Archbishop Wenski quoted from Pope Francis’ address to Congress during the pope’s U.S. visit last September: “I would like to call attention to those family members who are the most vulnerable, the young. For many of them, a future filled with countless possibilities beckons, yet so many others seem disoriented and aimless, trapped in a hopeless maze of violence, abuse and despair. Their problems are our problems. We cannot avoid them.”

The pope added, “We live in a culture which pressures young people not to start a family, because they lack possibilities for the future. Yet this same culture presents others with so many options that they too are dissuaded from starting a family.”

Archbishop Wenski said, “When our leaders ought to be calling us toward a vision of the common good that lifts the human spirit and seeks to soothe our tendencies toward fear, we find our insecurities exploited as a means to further partisan agendas.
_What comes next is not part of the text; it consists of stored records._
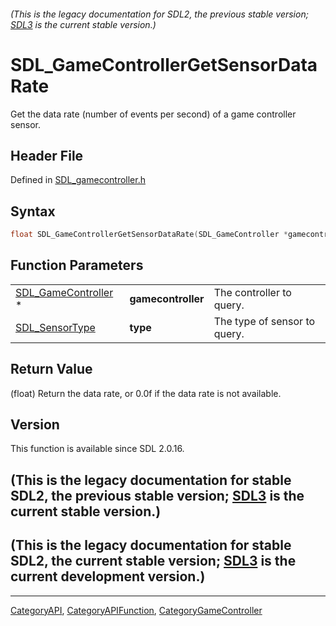 ###### (This is the legacy documentation for SDL2, the previous stable version; [SDL3](https://wiki.libsdl.org/SDL3/) is the current stable version.)
# SDL_GameControllerGetSensorDataRate

Get the data rate (number of events per second) of a game controller sensor.

## Header File

Defined in [SDL_gamecontroller.h](https://github.com/libsdl-org/SDL/blob/SDL2/include/SDL_gamecontroller.h)

## Syntax

```c
float SDL_GameControllerGetSensorDataRate(SDL_GameController *gamecontroller, SDL_SensorType type);
```

## Function Parameters

|                                            |                    |                              |
| ------------------------------------------ | ------------------ | ---------------------------- |
| [SDL_GameController](SDL_GameController) * | **gamecontroller** | The controller to query.     |
| [SDL_SensorType](SDL_SensorType)           | **type**           | The type of sensor to query. |

## Return Value

(float) Return the data rate, or 0.0f if the data rate is not available.

## Version

This function is available since SDL 2.0.16.

## (This is the legacy documentation for stable SDL2, the previous stable version; [SDL3](https://wiki.libsdl.org/SDL3/) is the current stable version.)



## (This is the legacy documentation for stable SDL2, the current stable version; [SDL3](https://wiki.libsdl.org/SDL3/) is the current development version.)



----
[CategoryAPI](CategoryAPI), [CategoryAPIFunction](CategoryAPIFunction), [CategoryGameController](CategoryGameController)

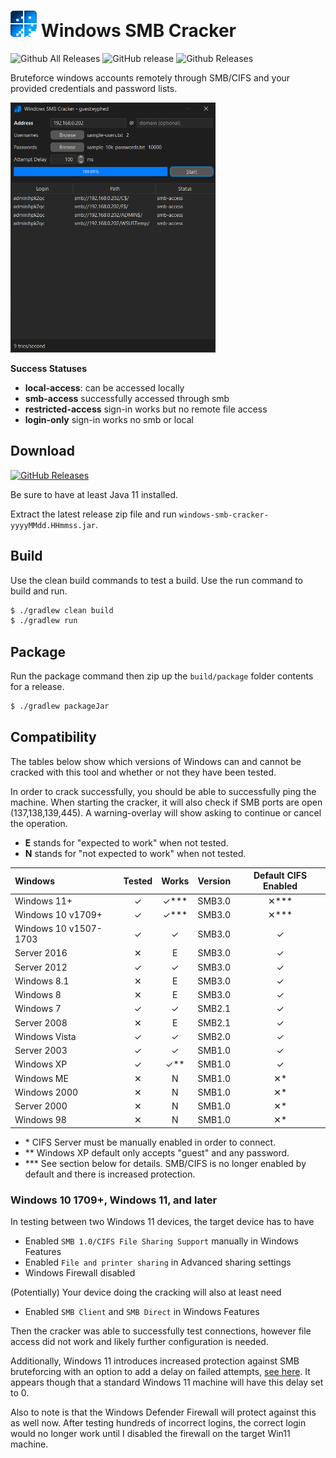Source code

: # <img src='./src/main/resources/icon.png' width=42> Windows SMB Cracker

![Github All Releases](https://img.shields.io/github/downloads/mattwright324/windows-smb-cracker/total.svg?style=flat-square)
![GitHub release](https://img.shields.io/github/release/mattwright324/windows-smb-cracker.svg?style=flat-square)
![Github Releases](https://img.shields.io/github/downloads/mattwright324/windows-smb-cracker/latest/total.svg?style=flat-square)

Bruteforce windows accounts remotely through SMB/CIFS and your provided credentials and password lists.

<img src='./README_preview.png' height="400px">

**Success Statuses**

* **local-access**: can be accessed locally
* **smb-access** successfully accessed through smb
* **restricted-access** sign-in works but no remote file access
* **login-only** sign-in works no smb or local

## Download

[![GitHub Releases](https://img.shields.io/badge/downloads-releases-brightgreen.svg?maxAge=60&style=flat-square)](https://github.com/mattwright324/windows-smb-cracker/releases)

Be sure to have at least Java 11 installed.

Extract the latest release zip file and run `windows-smb-cracker-yyyyMMdd.HHmmss.jar`.

## Build

Use the clean build commands to test a build. Use the run command to build and run.

```sh
$ ./gradlew clean build
$ ./gradlew run
```

## Package

Run the package command then zip up the `build/package` folder contents for a release.

```sh
$ ./gradlew packageJar
```

## Compatibility

The tables below show which versions of Windows can and cannot be cracked with this tool
and whether or not they have been tested.

In order to crack successfully, you should be able to successfully ping the machine.
When starting the cracker, it will also check if SMB ports are open (137,138,139,445).
A warning-overlay will show asking to continue or cancel the operation.

* **E** stands for "expected to work" when not tested.
* **N** stands for "not expected to work" when not tested.

| Windows               |  Tested  |    Works    | Version | Default CIFS Enabled |
|:----------------------|:--------:|:-----------:|:-------:|:--------------------:|
| Windows 11+           | &#10003; | &#10003;*** | SMB3.0  |     &#10005;***      |
| Windows 10 v1709+     | &#10003; | &#10003;*** | SMB3.0  |     &#10005;***      |
| Windows 10 v1507-1703 | &#10003; |  &#10003;   | SMB3.0  |       &#10003;       |
| Server 2016           | &#10005; |      E      | SMB3.0  |       &#10003;       |
| Server 2012           | &#10003; |  &#10003;   | SMB3.0  |       &#10003;       |
| Windows 8.1           | &#10005; |      E      | SMB3.0  |       &#10003;       |
| Windows 8             | &#10005; |      E      | SMB3.0  |       &#10003;       |
| Windows 7             | &#10003; |  &#10003;   | SMB2.1  |       &#10003;       |
| Server 2008           | &#10005; |      E      | SMB2.1  |       &#10003;       |
| Windows Vista         | &#10003; |  &#10003;   | SMB2.0  |       &#10003;       |
| Server 2003           | &#10003; |  &#10003;   | SMB1.0  |       &#10003;       |
| Windows XP            | &#10003; | &#10003;**  | SMB1.0  |       &#10003;       |
| Windows ME            | &#10005; |      N      | SMB1.0  |      &#10005;*       |
| Windows 2000          | &#10005; |      N      | SMB1.0  |      &#10005;*       |
| Server 2000           | &#10005; |      N      | SMB1.0  |      &#10005;*       |
| Windows 98            | &#10005; |      N      | SMB1.0  |      &#10005;*       |

* \* CIFS Server must be manually enabled in order to connect.
* \** Windows XP default only accepts "guest" and any password.
* \*** See section below for details. SMB/CIFS is no longer enabled by default and there is increased protection.

### Windows 10 1709+, Windows 11, and later

In testing between two Windows 11 devices, the target device has to have

- Enabled `SMB 1.0/CIFS File Sharing Support` manually in Windows Features
- Enabled `File and printer sharing` in Advanced sharing settings
- Windows Firewall disabled

(Potentially) Your device doing the cracking will also at least need

- Enabled `SMB Client` and `SMB Direct` in Windows Features

Then the cracker was able to successfully test connections, however file access did not work and likely further
configuration is needed.

Additionally, Windows 11 introduces increased protection against SMB
bruteforcing with an option to add a delay on failed attempts,
[see here](https://www.bleepingcomputer.com/news/microsoft/windows-11-gets-better-protection-against-smb-brute-force-attacks/).
It appears though that a standard Windows 11 machine will have this delay set to 0.

Also to note is that the Windows Defender Firewall will protect against this as well now.
After testing hundreds of incorrect logins, the correct login would no longer work until I disabled the firewall on the
target Win11 machine.
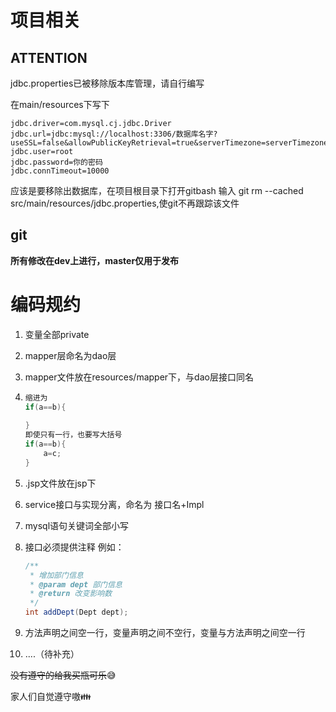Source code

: # 项目相关

## ATTENTION

jdbc.properties已被移除版本库管理，请自行编写

在main/resources下写下

```
jdbc.driver=com.mysql.cj.jdbc.Driver
jdbc.url=jdbc:mysql://localhost:3306/数据库名字?useSSL=false&allowPublicKeyRetrieval=true&serverTimezone=serverTimezone=GMT%2B8
jdbc.user=root
jdbc.password=你的密码
jdbc.connTimeout=10000
```

应该是要移除出数据库，在项目根目录下打开gitbash 输入 git rm --cached src/main/resources/jdbc.properties,使git不再跟踪该文件

## git

**所有修改在dev上进行，master仅用于发布**

# 编码规约

1. 变量全部private

2. mapper层命名为dao层

3. mapper文件放在resources/mapper下，与dao层接口同名

4. ```java
   缩进为
   if(a==b){
       
   }
   即使只有一行，也要写大括号
   if(a==b){
       a=c;
   }
   ```

4. .jsp文件放在jsp下

5. service接口与实现分离，命名为 接口名+Impl

6. mysql语句关键词全部小写

7. 接口必须提供注释 例如：

   ```java
   /**
    * 增加部门信息
    * @param dept 部门信息
    * @return 改变影响数
    */
   int addDept(Dept dept);
   ```

8. 方法声明之间空一行，变量声明之间不空行，变量与方法声明之间空一行
9. ....（待补充）

~~没有遵守的给我买瓶可乐~~:sweat_smile:

家人们自觉遵守嗷:family:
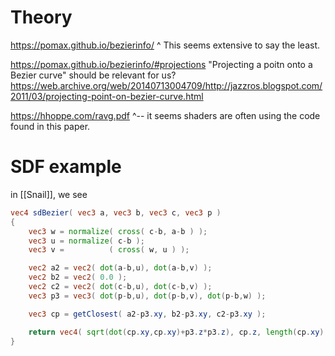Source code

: # Theory

https://pomax.github.io/bezierinfo/
^ This seems extensive to say the least.

https://pomax.github.io/bezierinfo/#projections
"Projecting a poitn onto a Bezier curve" should be relevant for us?
https://web.archive.org/web/20140713004709/http://jazzros.blogspot.com/2011/03/projecting-point-on-bezier-curve.html

https://hhoppe.com/ravg.pdf
^-- it seems shaders are often using the code found in this paper.

# SDF example

in [[Snail]], we see 

```glsl
vec4 sdBezier( vec3 a, vec3 b, vec3 c, vec3 p )
{
	vec3 w = normalize( cross( c-b, a-b ) );
	vec3 u = normalize( c-b );
	vec3 v =          ( cross( w, u ) );

	vec2 a2 = vec2( dot(a-b,u), dot(a-b,v) );
	vec2 b2 = vec2( 0.0 );
	vec2 c2 = vec2( dot(c-b,u), dot(c-b,v) );
	vec3 p3 = vec3( dot(p-b,u), dot(p-b,v), dot(p-b,w) );

	vec3 cp = getClosest( a2-p3.xy, b2-p3.xy, c2-p3.xy );

	return vec4( sqrt(dot(cp.xy,cp.xy)+p3.z*p3.z), cp.z, length(cp.xy), p3.z );
}
```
Our leaders must never use anxiety as a means to manipulate persons in desperate situations, or to pit one group of persons against another for political gain.”
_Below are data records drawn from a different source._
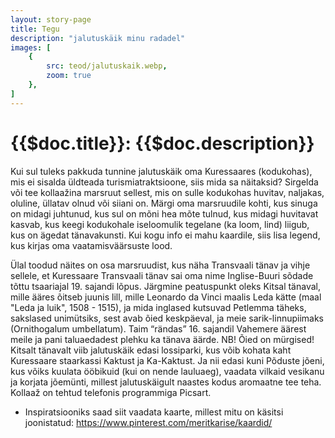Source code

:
 ```yaml
---
layout: story-page
title: Tegu
description: "jalutuskäik minu radadel"
images: [
    {
        src: teod/jalutuskaik.webp,
        zoom: true
    },
]
---
```


# {{$doc.title}}: {{$doc.description}}

Kui sul tuleks pakkuda tunnine jalutuskäik oma Kuressaares (kodukohas), mis ei sisalda üldteada turismiatraktsioone, siis mida sa näitaksid? Sirgelda või tee kollaažina marsruut sellest, mis on sulle kodukohas huvitav, naljakas, oluline, üllatav olnud või siiani on. Märgi oma marsruudile kohti, kus sinuga on midagi juhtunud, kus sul on mõni hea mõte tulnud, kus midagi huvitavat kasvab, kus keegi kodukohale iseloomulik tegelane (ka loom, lind) liigub, kus on ägedat tänavakunsti. Kui kogu info ei mahu kaardile, siis lisa legend, kus kirjas oma vaatamisväärsuste lood.

Ülal toodud näites on osa marsruudist, kus näha Transvaali tänav ja vihje sellele, et Kuressaare Transvaali tänav sai oma nime Inglise-Buuri sõdade tõttu tsaariajal 19. sajandi lõpus. Järgmine peatuspunkt oleks Kitsal tänaval, mille ääres õitseb juunis lill, mille Leonardo da Vinci maalis Leda kätte (maal "Leda ja luik", 1508 - 1515), ja mida inglased kutsuvad Petlemma täheks, sakslased unimütsiks, sest avab õied keskpäeval, ja meie sarik-linnupiimaks (Ornithogalum umbellatum). Taim “rändas” 16. sajandil Vahemere äärest meile ja pani taluaedadest plehku ka tänava äärde. NB! Õied on mürgised! Kitsalt tänavalt viib jalutuskäik edasi lossiparki, kus võib kohata kaht Kuressaare staarkassi Kaktust ja Ka-Kaktust. Ja nii edasi kuni Põduste jõeni, kus võiks kuulata ööbikuid (kui on nende lauluaeg), vaadata vilkaid vesikanu ja korjata jõemünti, millest jalutuskäigult naastes kodus aromaatne tee teha. Kollaaž on tehtud telefonis programmiga Picsart. 


<details-wrapper summary="Lisaks" icon="icon-park-outline:six-points">

- Inspiratsiooniks saad siit vaadata kaarte, millest mitu on käsitsi joonistatud: https://www.pinterest.com/meritkarise/kaardid/

</details-wrapper>
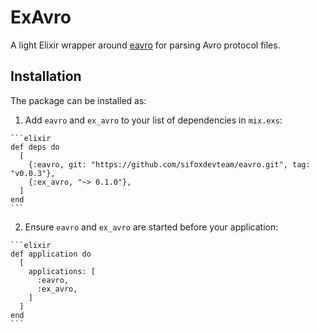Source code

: # ExAvro

A light Elixir wrapper around [eavro](https://github.com/SIfoxDevTeam/eavro)
for parsing Avro protocol files.

## Installation

The package can be installed as:

  1. Add `eavro` and `ex_avro` to your list of dependencies in `mix.exs`:

    ```elixir
    def deps do
      [
        {:eavro, git: "https://github.com/sifoxdevteam/eavro.git", tag: "v0.0.3"},
        {:ex_avro, "~> 0.1.0"},
      ]
    end
    ```

  2. Ensure `eavro` and `ex_avro` are started before your application:

    ```elixir
    def application do
      [
        applications: [
          :eavro,
          :ex_avro,
        ]
      ]
    end
    ```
In touting the “sanctity of work,” Archbishop Wenski said, “Dignified work is at the heart of our efforts because we draw insight into who we are as human beings from it.” St, John Paul II, in his encyclical “Laborem Exercens” (“On Human Work”), “reminded us that human labor is an essential key to understanding our social relationships, vital to family formation and the building up of community according to our God-given dignity,” the archbishop added.

“As we engage with our neighbors and our communities, we quickly find ways to deepen solidarity in a broader way, and to act on the structures and policies that impact meaningful work and family stability,” Archbishop Wenski said.

“Simply put, we must advocate for jobs and wages that truly provide a dignified life for individuals and their families, and for working conditions that are safe and allow for a full flourishing of life outside of the workplace,” he added. “Unions and worker associations, while imperfect, remain an essential part of the effort, and people of faith and goodwill can be powerful leaven to ensure that these groups, so important in society, continue to keep human dignity at the heart of their efforts.”

And “if you are an employer, you are called to respect the dignity of your workers through a just wage and working conditions that allow for a secure family life,” Archbishop Wenski said.

“With time, we will begin to restore a sense of hope and lasting change that places our economic and political systems at the service of the human person once more.”